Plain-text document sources
--------

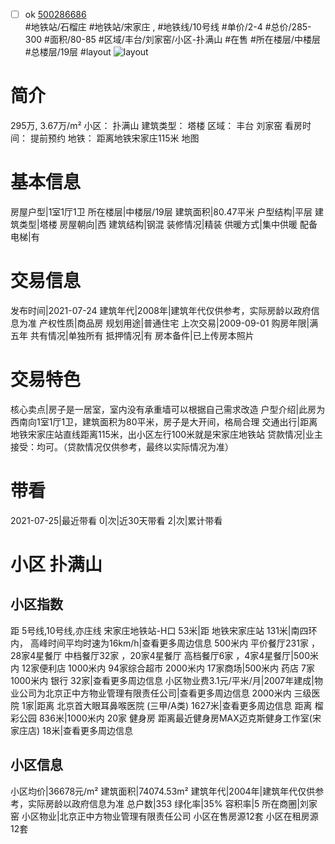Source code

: - [ ] ok [500286686](https://bj.5i5j.com/ershoufang/500286686.html)  
 #地铁站/石榴庄 #地铁站/宋家庄 ,  #地铁线/10号线
#单价/2-4 #总价/285-300 #面积/80-85   #区域/丰台/刘家窑/小区-扑满山 #在售 #所在楼层/中楼层 #总楼层/19层 #layout 
![layout](http://image2a.5i5j.com/scm/HOUSE_CUSTOMER/538389f82b9941d09b4271a47722b2f3.jpg_P5.jpg) 
# 简介 
 295万,  3.67万/m² 
小区： 扑满山
建筑类型： 塔楼
区域： 丰台 刘家窑
看房时间： 提前预约
地铁： 距离地铁宋家庄115米 地图
# 基本信息 
 房屋户型|1室1厅1卫
所在楼层|中楼层/19层
建筑面积|80.47平米
户型结构|平层
建筑类型|塔楼
房屋朝向|西
建筑结构|钢混
装修情况|精装
供暖方式|集中供暖
配备电梯|有
# 交易信息 
 发布时间|2021-07-24
建筑年代|2008年|建筑年代仅供参考，实际房龄以政府信息为准
产权性质|商品房
规划用途|普通住宅
上次交易|2009-09-01
购房年限|满五年
共有情况|单独所有
抵押情况|有
房本备件|已上传房本照片
# 交易特色 
 核心卖点|房子是一居室，室内没有承重墙可以根据自己需求改造
户型介绍|此房为西南向1室1厅1卫，建筑面积为80平米，房子是大开间，格局合理
交通出行|距离地铁宋家庄站直线距离115米，出小区左行100米就是宋家庄地铁站
贷款情况|业主接受：均可。（贷款情况仅供参考，最终以实际情况为准）
# 带看 
 2021-07-25|最近带看	 0|次|近30天带看	 2|次|累计带看
# 小区 扑满山
## 小区指数 
 距 5号线,10号线,亦庄线 宋家庄地铁站-H口 53米|距 地铁宋家庄站 131米|南四环内， 高峰时间平均时速为16km/h|查看更多周边信息
500米内 平价餐厅231家 ，28家4星餐厅
中档餐厅32家 ，20家4星餐厅
高档餐厅6家 ，4家4星餐厅|500米内 12家便利店
1000米内 94家综合超市
2000米内 17家商场|500米内 药店 7家
1000米内 银行 32家|查看更多周边信息
小区物业费3.1元/平米/月|2007年建成|物业公司为北京正中方物业管理有限责任公司|查看更多周边信息
2000米内 三级医院 1家|距离 北京首大眼耳鼻喉医院 (三甲/A类) 1627米|查看更多周边信息
距离 榴彩公园 836米|1000米内 20家 健身房
距离最近健身房MAX迈克斯健身工作室(宋家庄店) 18米|查看更多周边信息
## 小区信息 
 小区均价|36678元/m²
建筑面积|74074.53m²
建筑年代|2004年|建筑年代仅供参考，实际房龄以政府信息为准
总户数|353
绿化率|35%
容积率|5
所在商圈|刘家窑
小区物业|北京正中方物业管理有限责任公司
小区在售房源12套
小区在租房源12套
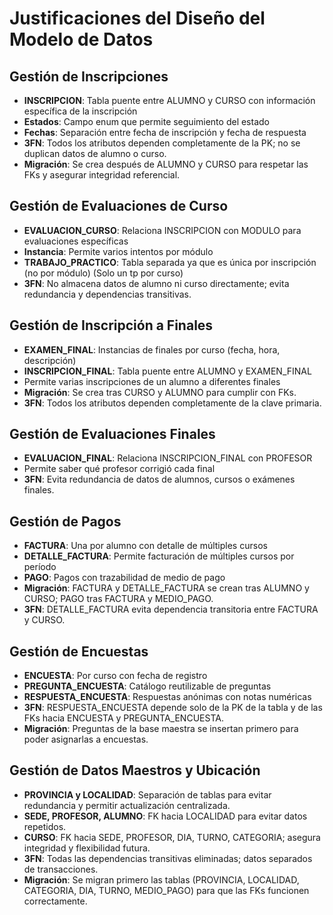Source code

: # Justificaciones del Diseño del Modelo de Datos

## Gestión de Inscripciones
- **INSCRIPCION**: Tabla puente entre ALUMNO y CURSO con información específica de la inscripción
- **Estados**: Campo enum que permite seguimiento del estado
- **Fechas**: Separación entre fecha de inscripción y fecha de respuesta
- **3FN**: Todos los atributos dependen completamente de la PK; no se duplican datos de alumno o curso.
- **Migración**: Se crea después de ALUMNO y CURSO para respetar las FKs y asegurar integridad referencial.

## Gestión de Evaluaciones de Curso
- **EVALUACION_CURSO**: Relaciona INSCRIPCION con MODULO para evaluaciones específicas
- **Instancia**: Permite varios intentos por módulo
- **TRABAJO_PRACTICO**: Tabla separada ya que es única por inscripción (no por módulo) (Solo un tp por curso)
- **3FN**: No almacena datos de alumno ni curso directamente; evita redundancia y dependencias transitivas.

## Gestión de Inscripción a Finales
- **EXAMEN_FINAL**: Instancias de finales por curso (fecha, hora, descripción)
- **INSCRIPCION_FINAL**: Tabla puente entre ALUMNO y EXAMEN_FINAL
- Permite varias inscripciones de un alumno a diferentes finales
- **Migración**: Se crea tras CURSO y ALUMNO para cumplir con FKs.
- **3FN**: Todos los atributos dependen completamente de la clave primaria.

## Gestión de Evaluaciones Finales
- **EVALUACION_FINAL**: Relaciona INSCRIPCION_FINAL con PROFESOR
- Permite saber qué profesor corrigió cada final
- **3FN**: Evita redundancia de datos de alumnos, cursos o exámenes finales.

## Gestión de Pagos
- **FACTURA**: Una por alumno con detalle de múltiples cursos
- **DETALLE_FACTURA**: Permite facturación de múltiples cursos por período
- **PAGO**: Pagos con trazabilidad de medio de pago
- **Migración**: FACTURA y DETALLE_FACTURA se crean tras ALUMNO y CURSO; PAGO tras FACTURA y MEDIO_PAGO.
- **3FN**: DETALLE_FACTURA evita dependencia transitoria entre FACTURA y CURSO.

## Gestión de Encuestas
- **ENCUESTA**: Por curso con fecha de registro
- **PREGUNTA_ENCUESTA**: Catálogo reutilizable de preguntas
- **RESPUESTA_ENCUESTA**: Respuestas anónimas con notas numéricas
- **3FN**: RESPUESTA_ENCUESTA depende solo de la PK de la tabla y de las FKs hacia ENCUESTA y PREGUNTA_ENCUESTA.
- **Migración**: Preguntas de la base maestra se insertan primero para poder asignarlas a encuestas.

## Gestión de Datos Maestros y Ubicación
- **PROVINCIA y LOCALIDAD**: Separación de tablas para evitar redundancia y permitir actualización centralizada.
- **SEDE, PROFESOR, ALUMNO**: FK hacia LOCALIDAD para evitar datos repetidos.
- **CURSO**: FK hacia SEDE, PROFESOR, DIA, TURNO, CATEGORIA; asegura integridad y flexibilidad futura.
- **3FN**: Todas las dependencias transitivas eliminadas; datos separados de transacciones.
- **Migración**: Se migran primero las tablas (PROVINCIA, LOCALIDAD, CATEGORIA, DIA, TURNO, MEDIO_PAGO) para que las FKs funcionen correctamente.
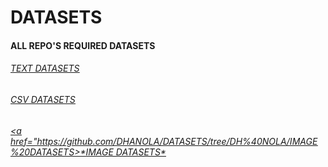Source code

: # DATASETS
#### ALL REPO'S REQUIRED DATASETS

###### <i><u><a href="https://github.com/DHANOLA/DATASETS/tree/DH%40NOLA/TEXT%20DATASETS">*TEXT DATASETS*</a></i>
  
###### <i><u><a href="https://github.com/DHANOLA/DATASETS/tree/DH%40NOLA/CSV%20DATASETS">*CSV DATASETS*</a></i>
  
###### <i><u><a href="https://github.com/DHANOLA/DATASETS/tree/DH%40NOLA/IMAGE%20DATASETS>*IMAGE DATASETS*</a></i>
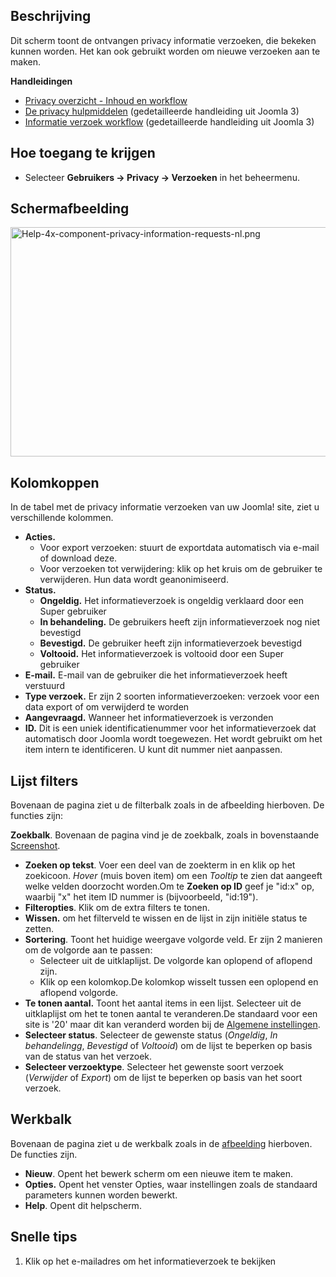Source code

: <!-- Filename: Help4.x:Privacy:_Information_Requests / Display title: Privacy: Informatieverzoeken -->

## Beschrijving

Dit scherm toont de ontvangen privacy informatie verzoeken, die bekeken
kunnen worden. Het kan ook gebruikt worden om nieuwe verzoeken aan te
maken.

**Handleidingen**

- [Privacy overzicht - Inhoud en
  workflow](https://docs.joomla.org/Help4.x:Components_Privacy_Outline/nl "Help4.x:Components Privacy Outline/nl")
- [De privacy
  hulpmiddelen](https://docs.joomla.org/J3.x:Privacy/nl "J3.x:Privacy/nl")
  (gedetailleerde handleiding uit Joomla 3)
- [Informatie verzoek
  workflow](https://docs.joomla.org/J3.x:Information_Request_Workflow_in_Privacy_Component/nl "J3.x:Information Request Workflow in Privacy Component/nl")
  (gedetailleerde handleiding uit Joomla 3)

## Hoe toegang te krijgen

- Selecteer **Gebruikers **→** Privacy **→** Verzoeken** in het
  beheermenu.

## Schermafbeelding

<img
src="https://docs.joomla.org/images/thumb/0/0f/Help-4x-component-privacy-information-requests-nl.png/800px-Help-4x-component-privacy-information-requests-nl.png"
decoding="async"
srcset="https://docs.joomla.org/images/thumb/0/0f/Help-4x-component-privacy-information-requests-nl.png/1200px-Help-4x-component-privacy-information-requests-nl.png 1.5x, https://docs.joomla.org/images/0/0f/Help-4x-component-privacy-information-requests-nl.png 2x"
data-file-width="1235" data-file-height="566" width="800" height="367"
alt="Help-4x-component-privacy-information-requests-nl.png" />

## Kolomkoppen

In de tabel met de privacy informatie verzoeken van uw Joomla! site,
ziet u verschillende kolommen.

- **Acties.**
  - Voor export verzoeken: stuurt de exportdata automatisch via e-mail
    of download deze.
  - Voor verzoeken tot verwijdering: klik op het kruis om de gebruiker
    te verwijderen. Hun data wordt geanonimiseerd.
- **Status.**
  - **Ongeldig.** Het informatieverzoek is ongeldig verklaard door een
    Super gebruiker
  - **In behandeling.** De gebruikers heeft zijn informatieverzoek nog
    niet bevestigd
  - **Bevestigd.** De gebruiker heeft zijn informatieverzoek bevestigd
  - **Voltooid.** Het informatieverzoek is voltooid door een Super
    gebruiker
- **E-mail.** E-mail van de gebruiker die het informatieverzoek heeft
  verstuurd
- **Type verzoek.** Er zijn 2 soorten informatieverzoeken: verzoek voor
  een data export of om verwijderd te worden
- **Aangevraagd.** Wanneer het informatieverzoek is verzonden
- **ID.** Dit is een uniek identificatienummer voor het
  informatieverzoek dat automatisch door Joomla wordt toegewezen. Het
  wordt gebruikt om het item intern te identificeren. U kunt dit nummer
  niet aanpassen.

## Lijst filters

Bovenaan de pagina ziet u de filterbalk zoals in de afbeelding
hierboven. De functies zijn:

**Zoekbalk**. Bovenaan de pagina vind je de zoekbalk, zoals in
bovenstaande [Screenshot](#screenshot).

- **Zoeken op tekst**. Voer een deel van de zoekterm in en klik op het
  zoekicoon. *Hover* (muis boven item) om een *Tooltip* te zien dat
  aangeeft welke velden doorzocht worden.Om te **Zoeken op ID** geef je
  "id:x" op, waarbij "x" het item ID nummer is (bijvoorbeeld, "id:19").
- **Filteropties**. Klik om de extra filters te tonen.
- **Wissen.** om het filterveld te wissen en de lijst in zijn initiële
  status te zetten.
- **Sortering**. Toont het huidige weergave volgorde veld. Er zijn 2
  manieren om de volgorde aan te passen:
  - Selecteer uit de uitklaplijst. De volgorde kan oplopend of aflopend
    zijn.
  - Klik op een kolomkop.De kolomkop wisselt tussen een oplopend en
    aflopend volgorde.
- **Te tonen aantal.** Toont het aantal items in een lijst. Selecteer
  uit de uitklaplijst om het te tonen aantal te veranderen.De standaard
  voor een site is '20' maar dit kan veranderd worden bij de [Algemene
  instellingen](https://docs.joomla.org/Help4.x:Site_Global_Configuration/nl#defaultlistlimit "Help4.x:Site Global Configuration/nl").
- **Selecteer status**. Selecteer de gewenste status (*Ongeldig*, *In
  behandelingg*, *Bevestigd* of *Voltooid*) om de lijst te beperken op
  basis van de status van het verzoek.
- **Selecteer verzoektype**. Selecteer het gewenste soort verzoek
  (*Verwijder* of *Export*) om de lijst te beperken op basis van het
  soort verzoek.

## Werkbalk

Bovenaan de pagina ziet u de werkbalk zoals in de
[afbeelding](#Schermafbeelding) hierboven. De functies zijn.

- **Nieuw**. Opent het bewerk scherm om een nieuwe item te maken.
- **Opties.** Opent het venster Opties, waar instellingen zoals de
  standaard parameters kunnen worden bewerkt.
- **Help**. Opent dit helpscherm.

## Snelle tips

1.  Klik op het e-mailadres om het informatieverzoek te bekijken
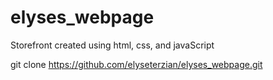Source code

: # elyses_webpage
Storefront created using html, css, and javaScript

git clone https://github.com/elyseterzian/elyses_webpage.git


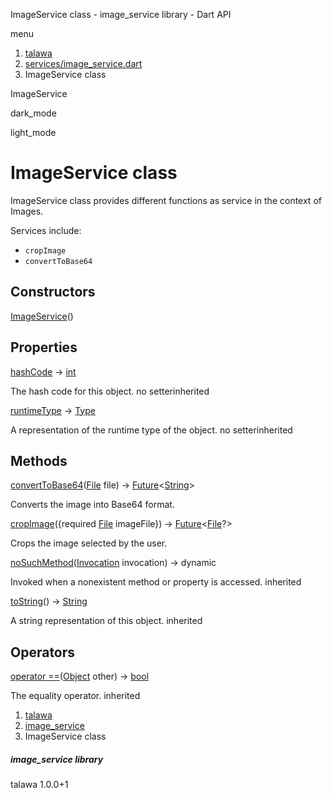 




ImageService class - image\_service library - Dart API







menu

1. [talawa](../index.html)
2. [services/image\_service.dart](../file-___home_harshil_Desktop_open-source_palisadoes_talawa_lib_services_image_service/)
3. ImageService class

ImageService


dark\_mode

light\_mode




# ImageService class


ImageService class provides different functions as service in the context of Images.

Services include:

* `cropImage`
* `convertToBase64`

## Constructors

[ImageService](../file-___home_harshil_Desktop_open-source_palisadoes_talawa_lib_services_image_service/ImageService/ImageService.html)()




## Properties

[hashCode](https://api.flutter.dev/flutter/dart-core/Object/hashCode.html)
→ [int](https://api.flutter.dev/flutter/dart-core/int-class.html)

The hash code for this object.
no setterinherited

[runtimeType](https://api.flutter.dev/flutter/dart-core/Object/runtimeType.html)
→ [Type](https://api.flutter.dev/flutter/dart-core/Type-class.html)

A representation of the runtime type of the object.
no setterinherited



## Methods

[convertToBase64](../file-___home_harshil_Desktop_open-source_palisadoes_talawa_lib_services_image_service/ImageService/convertToBase64.html)([File](https://api.flutter.dev/flutter/dart-io/File-class.html) file)
→ [Future](https://api.flutter.dev/flutter/dart-core/Future-class.html)<[String](https://api.flutter.dev/flutter/dart-core/String-class.html)>


Converts the image into Base64 format.

[cropImage](../file-___home_harshil_Desktop_open-source_palisadoes_talawa_lib_services_image_service/ImageService/cropImage.html)({required [File](https://api.flutter.dev/flutter/dart-io/File-class.html) imageFile})
→ [Future](https://api.flutter.dev/flutter/dart-core/Future-class.html)<[File](https://api.flutter.dev/flutter/dart-io/File-class.html)?>


Crops the image selected by the user.

[noSuchMethod](https://api.flutter.dev/flutter/dart-core/Object/noSuchMethod.html)([Invocation](https://api.flutter.dev/flutter/dart-core/Invocation-class.html) invocation)
→ dynamic


Invoked when a nonexistent method or property is accessed.
inherited

[toString](https://api.flutter.dev/flutter/dart-core/Object/toString.html)()
→ [String](https://api.flutter.dev/flutter/dart-core/String-class.html)


A string representation of this object.
inherited



## Operators

[operator ==](https://api.flutter.dev/flutter/dart-core/Object/operator_equals.html)([Object](https://api.flutter.dev/flutter/dart-core/Object-class.html) other)
→ [bool](https://api.flutter.dev/flutter/dart-core/bool-class.html)


The equality operator.
inherited



 


1. [talawa](../index.html)
2. [image\_service](../file-___home_harshil_Desktop_open-source_palisadoes_talawa_lib_services_image_service/)
3. ImageService class

##### image\_service library





talawa
1.0.0+1






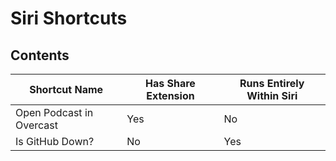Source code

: # Siri Shortcuts

## Contents

| Shortcut Name | Has Share Extension | Runs Entirely Within Siri |
| ------------- | ------------------- | ------------------------- |
| Open Podcast in Overcast | Yes | No |
| Is GitHub Down? | No | Yes |
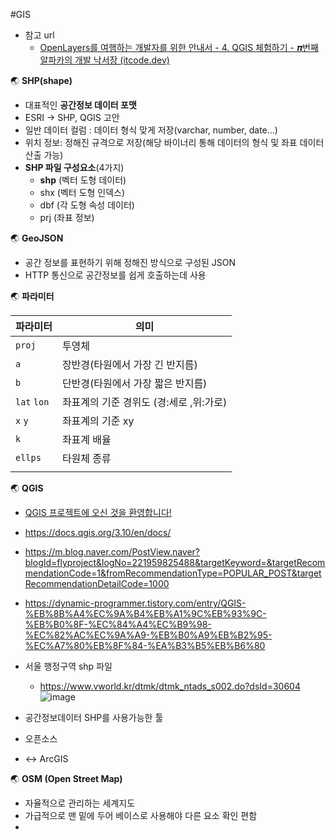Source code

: #GIS 
- 참고 url
	- [OpenLayers를 여행하는 개발자를 위한 안내서 - 4. QGIS 체험하기 - 𝝅번째 알파카의 개발 낙서장 (itcode.dev)](https://blog.itcode.dev/projects/2022/03/05/gis-guide-for-programmer-4)

🌏 **SHP(shape)**
- 대표적인 **공간정보 데이터 포맷**
- ESRI -> SHP, QGIS 고안
- 일반 데이터 컬럼 :  데이터 형식 맞게 저장(varchar, number, date...)
- 위치 정보: 정해진 규격으로 저장(해당 바이너리 통해 데이터의 형식 및 좌표 데이터 산출 가능)
- **SHP 파일 구성요소**(4가지)
	- **shp** (벡터 도형 데이터)
	- shx (벡터 도형 인덱스)
	- dbf (각 도형 속성 데이터)
	- prj (좌표 정보)

🌏 **GeoJSON**
- 공간 정보를 표현하기 위해 정해진 방식으로 구성된 JSON
- HTTP 통신으로 공간정보를 쉽게 호출하는데 사용

🌏 **파라미터**

| 파라미터        | 의미                       |
| ----------- | ------------------------ |
| `proj`      | 투영체                      |
| `a`         | 장반경(타원에서 가장 긴 반지름)       |
| `b`         | 단반경(타원에서 가장 짧은 반지름)      |
| `lat` `lon` | 좌표계의 기준 경위도 (경:세로 ,위:가로) |
| `x` `y`     | 좌표계의 기준 xy               |
| `k`         | 좌표계 배율                   |
| `ellps`     | 타원체 종류                   |
|             |                          |



🌏 **QGIS**
- [QGIS 프로젝트에 오신 것을 환영합니다!](https://qgis.org/ko/site/)
- https://docs.qgis.org/3.10/en/docs/
- https://m.blog.naver.com/PostView.naver?blogId=flyproject&logNo=221959825488&targetKeyword=&targetRecommendationCode=1&fromRecommendationType=POPULAR_POST&targetRecommendationDetailCode=1000
- https://dynamic-programmer.tistory.com/entry/QGIS-%EB%8B%A4%EC%9A%B4%EB%A1%9C%EB%93%9C-%EB%B0%8F-%EC%84%A4%EC%B9%98-%EC%82%AC%EC%9A%A9-%EB%B0%A9%EB%B2%95-%EC%A7%80%EB%8F%84-%EA%B3%B5%EB%B6%80
- 서울 행정구역 shp 파일
	- https://www.vworld.kr/dtmk/dtmk_ntads_s002.do?dsId=30604
	![image](https://github.com/ohohdmswl/TIL/assets/132552661/18b771ab-a80d-4cef-8d01-f750f5b236a7)

- 공간정보데이터 SHP를 사용가능한 툴
- 오픈소스
- <-> ArcGIS


🌏 **OSM (Open Street Map)**
- 자율적으로 관리하는 세계지도
- 가급적으로 맨 밑에 두어 베이스로 사용해야 다른 요소 확인 편함
- 






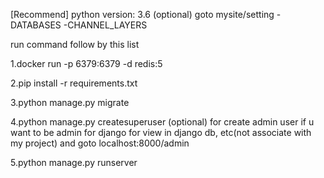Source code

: [Recommend] python version: 3.6
(optional) goto mysite/setting 
-DATABASES
-CHANNEL_LAYERS


run command follow by this list

1.docker run -p 6379:6379 -d redis:5

2.pip install -r requirements.txt

3.python manage.py migrate

4.python manage.py createsuperuser 
(optional) for create admin user if u want to be admin for django for view in django db, etc(not associate with my project)
and goto localhost:8000/admin

5.python manage.py runserver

--------

■ Work request ■
Lines with the word "evitar": copy each one from the data above.

■ Exercise output ■
- **PROVINCIA y LOCALIDAD**: Separación de tablas para evitar redundancia y permitir actualización centralizada.
- **SEDE, PROFESOR, ALUMNO**: FK hacia LOCALIDAD para evitar datos repetidos.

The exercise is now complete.